Exempt from this lockdown are:

  • the health workers in the public and private sectors,
  • emergency personnel,
  • those in security services (such as the police, traffic officers, military medical personnel, soldiers), and
  • other persons necessary to respond to COVID-19.

It will also include those involved in the production, distribution and supply of food and basic goods, essential banking services, the maintenance of power, water and telecommunications services, laboratory services, and those involved in the provision of medical and hygiene products.

Lockdown regulations

Individuals will not be allowed to leave their homes except under strictly controlled circumstances, such as to seek medical care, buy food, medicine and other supplies or to collect social grants.

During the lockdown, all South Africans will have to stay at home until midnight on Thursday 16 April 2020.

As the country fights to contain the spread, temporary shelters that meet the necessary hygiene standards will be identified for homeless people.

The President said sites are also being identified for quarantine and self-isolation for people who cannot self-isolate at home.

With exception for pharmacies, laboratories, banks, essential financial and payment services, including the Johannesburg Stock Exchange, supermarkets, petrol stations and health care providers, all shops and businesses will be closed.

“Companies that are essential to the production and transportation of food, basic goods and medical supplies will remain open,” said the President.

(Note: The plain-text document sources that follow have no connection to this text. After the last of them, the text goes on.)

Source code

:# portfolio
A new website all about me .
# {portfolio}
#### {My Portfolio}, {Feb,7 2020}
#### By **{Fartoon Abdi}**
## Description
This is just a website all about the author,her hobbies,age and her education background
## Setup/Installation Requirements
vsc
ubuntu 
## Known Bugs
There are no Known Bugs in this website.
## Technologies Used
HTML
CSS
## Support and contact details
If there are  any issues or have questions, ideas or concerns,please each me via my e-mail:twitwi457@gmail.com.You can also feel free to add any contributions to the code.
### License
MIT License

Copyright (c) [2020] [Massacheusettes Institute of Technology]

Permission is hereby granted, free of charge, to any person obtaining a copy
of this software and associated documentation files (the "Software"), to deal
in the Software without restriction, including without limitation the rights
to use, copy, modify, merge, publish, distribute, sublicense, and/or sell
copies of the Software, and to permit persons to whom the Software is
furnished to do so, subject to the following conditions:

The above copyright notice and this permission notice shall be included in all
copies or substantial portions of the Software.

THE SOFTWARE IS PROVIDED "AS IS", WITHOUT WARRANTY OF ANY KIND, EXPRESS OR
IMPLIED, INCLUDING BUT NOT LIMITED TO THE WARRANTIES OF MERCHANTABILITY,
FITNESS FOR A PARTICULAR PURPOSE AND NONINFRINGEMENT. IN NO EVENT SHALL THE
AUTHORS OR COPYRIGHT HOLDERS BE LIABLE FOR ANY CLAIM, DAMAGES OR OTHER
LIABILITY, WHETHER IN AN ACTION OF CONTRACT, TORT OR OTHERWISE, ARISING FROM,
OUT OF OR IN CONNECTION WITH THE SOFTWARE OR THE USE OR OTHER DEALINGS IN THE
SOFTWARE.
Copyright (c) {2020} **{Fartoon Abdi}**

A full list of the categories of businesses that should remain open will be published.

Meanwhile companies whose operations require continuous processes, such as furnaces and underground mine operations, will be required to make arrangements for care and maintenance to avoid damage to their continuous operations.

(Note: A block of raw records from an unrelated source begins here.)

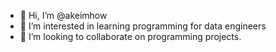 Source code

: - 👋 Hi, I’m @akeimhow
- 👀 I’m interested in learning programming for data engineers
- 💞️ I’m looking to collaborate on programming projects. 


<!---
akeimhow/akeimhow is a ✨ special ✨ repository because its `README.md` (this file) appears on your GitHub profile.
You can click the Preview link to take a look at your changes.
--->
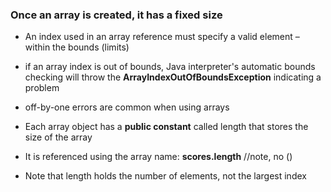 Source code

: ### Once an array is created, it has a fixed size
- An index used in an array reference must specify a valid element – within the bounds (limits)
- if an array index is out of bounds, Java interpreter's automatic bounds checking will throw the **ArrayIndexOutOfBoundsException** indicating a
problem
- off-by-one errors are common when using arrays

- Each array object has a **public constant** called length that stores the size of the array

- It is referenced using the array name: **scores.length** //note, no ()

- Note that length holds the number of elements, not the largest index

“Firms that are able to continue their operations remotely should do so,” emphasised the President.

Provision will be made for essential transport services to continue, including transport for essential staff and for patients.

South Africa ramps up Coronavirus screening

This nationwide lockdown, the President said, will be accompanied by a public health management programme which will significantly increase screening, testing, contact tracing and medical management.

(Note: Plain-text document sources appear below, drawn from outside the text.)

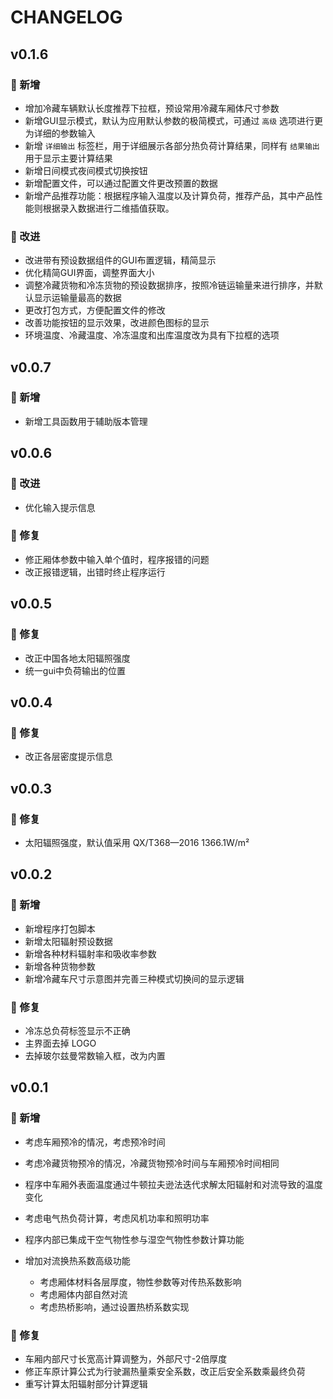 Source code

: <!--
 *  =======================================================================
 *  ·······································································
 *  ·······································································
 *  ····Y88b···d88P················888b·····d888·d8b·······················
 *  ·····Y88b·d88P·················8888b···d8888·Y8P·······················
 *  ······Y88o88P··················88888b·d88888···························
 *  ·······Y888P··8888b···88888b···888Y88888P888·888·88888b·····d88b·······
 *  ········888······"88b·888·"88b·888·Y888P·888·888·888·"88b·d88P"88b·····
 *  ········888···d888888·888··888·888··Y8P··888·888·888··888·888··888·····
 *  ········888··888··888·888··888·888···"···888·888·888··888·Y88b·888·····
 *  ········888··"Y888888·888··888·888·······888·888·888··888··"Y88888·····
 *  ·······························································888·····
 *  ··························································Y8b·d88P·····
 *  ···························································"Y88P"······
 *  ·······································································
 *  =======================================================================
 * 
 *  -----------------------------------------------------------------------
 * Author       : 焱铭
 * Date         : 2025-04-24 12:33:13 +0800
 * LastEditTime : 2025-05-23 20:18:07 +0800
 * Github       : https://github.com/YanMing-lxb/
 * FilePath     : /RefrTruck-HeatLoad-Solver/CHANGELOG.md
 * Description  : 
 *  -----------------------------------------------------------------------
 -->

# CHANGELOG

<!-- ### 新增功能
- 添加了对新文件格式的支持。
- 增加了自动保存功能，防止数据丢失。

### 改进
- 优化了代码结构，提升了运行效率。
- 改进了用户界面，使其更加直观易用。

### 修复
- 修复了在特定情况下程序崩溃的问题。
- 修正了若干已知的bug。

### 其他
- 新增 CHANGELOG.md 文件，用于记录版本更新日志。
 -->

## v0.1.6

### 🎉 新增

- 增加冷藏车辆默认长度推荐下拉框，预设常用冷藏车厢体尺寸参数
- 新增GUI显示模式，默认为应用默认参数的极简模式，可通过 `高级` 选项进行更为详细的参数输入
- 新增 `详细输出` 标签栏，用于详细展示各部分热负荷计算结果，同样有 `结果输出` 用于显示主要计算结果
- 新增日间模式夜间模式切换按钮
- 新增配置文件，可以通过配置文件更改预置的数据
- 新增产品推荐功能：根据程序输入温度以及计算负荷，推荐产品，其中产品性能则根据录入数据进行二维插值获取。

### 🌟 改进

- 改进带有预设数据组件的GUI布置逻辑，精简显示
- 优化精简GUI界面，调整界面大小
- 调整冷藏货物和冷冻货物的预设数据排序，按照冷链运输量来进行排序，并默认显示运输量最高的数据
- 更改打包方式，方便配置文件的修改
- 改善功能按钮的显示效果，改进颜色图标的显示
- 环境温度、冷藏温度、冷冻温度和出库温度改为具有下拉框的选项

## v0.0.7

### 🎉 新增

- 新增工具函数用于辅助版本管理

## v0.0.6

### 🌟 改进

- 优化输入提示信息

### 🐛 修复

- 修正厢体参数中输入单个值时，程序报错的问题
- 改正报错逻辑，出错时终止程序运行

## v0.0.5

### 🐛 修复

- 改正中国各地太阳辐照强度
- 统一gui中负荷输出的位置

## v0.0.4

### 🐛 修复

- 改正各层密度提示信息

## v0.0.3

### 🐛 修复

- 太阳辐照强度，默认值采用 QX/T368—2016 1366.1W/m²

## v0.0.2

### 🎉 新增

- 新增程序打包脚本
- 新增太阳辐射预设数据
- 新增各种材料辐射率和吸收率参数
- 新增各种货物参数
- 新增冷藏车尺寸示意图并完善三种模式切换间的显示逻辑

### 🐛 修复

- 冷冻总负荷标签显示不正确
- 主界面去掉 LOGO
- 去掉玻尔兹曼常数输入框，改为内置

## v0.0.1

### 🎉 新增

- 考虑车厢预冷的情况，考虑预冷时间
- 考虑冷藏货物预冷的情况，冷藏货物预冷时间与车厢预冷时间相同
- 程序中车厢外表面温度通过牛顿拉夫逊法迭代求解太阳辐射和对流导致的温度变化
- 考虑电气热负荷计算，考虑风机功率和照明功率
- 程序内部已集成干空气物性参与湿空气物性参数计算功能
- 增加对流换热系数高级功能

  - 考虑厢体材料各层厚度，物性参数等对传热系数影响
  - 考虑厢体内部自然对流
  - 考虑热桥影响，通过设置热桥系数实现

### 🐛 修复

- 车厢内部尺寸长宽高计算调整为，外部尺寸-2倍厚度
- 修正车原计算公式为行驶漏热量乘安全系数，改正后安全系数乘最终负荷
- 重写计算太阳辐射部分计算逻辑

As the country ramps up its response to the virus, community health teams will focus on expanding screening and testing where people live, focusing first on high density and high-risk areas.

To ensure that hospitals are not overwhelmed, a system will be put in place for ‘centralised patient management’ for severe cases and ‘decentralised primary care’ for mild cases.

To further mitigate the spread, emergency water supplies – using water storage tanks, water tankers, boreholes and communal standpipes – will be provided to informal settlements and rural areas.

The South African National Defence Force (SANDF) has been deployed to support the South African Police Service in ensuring that the measures announced are implemented.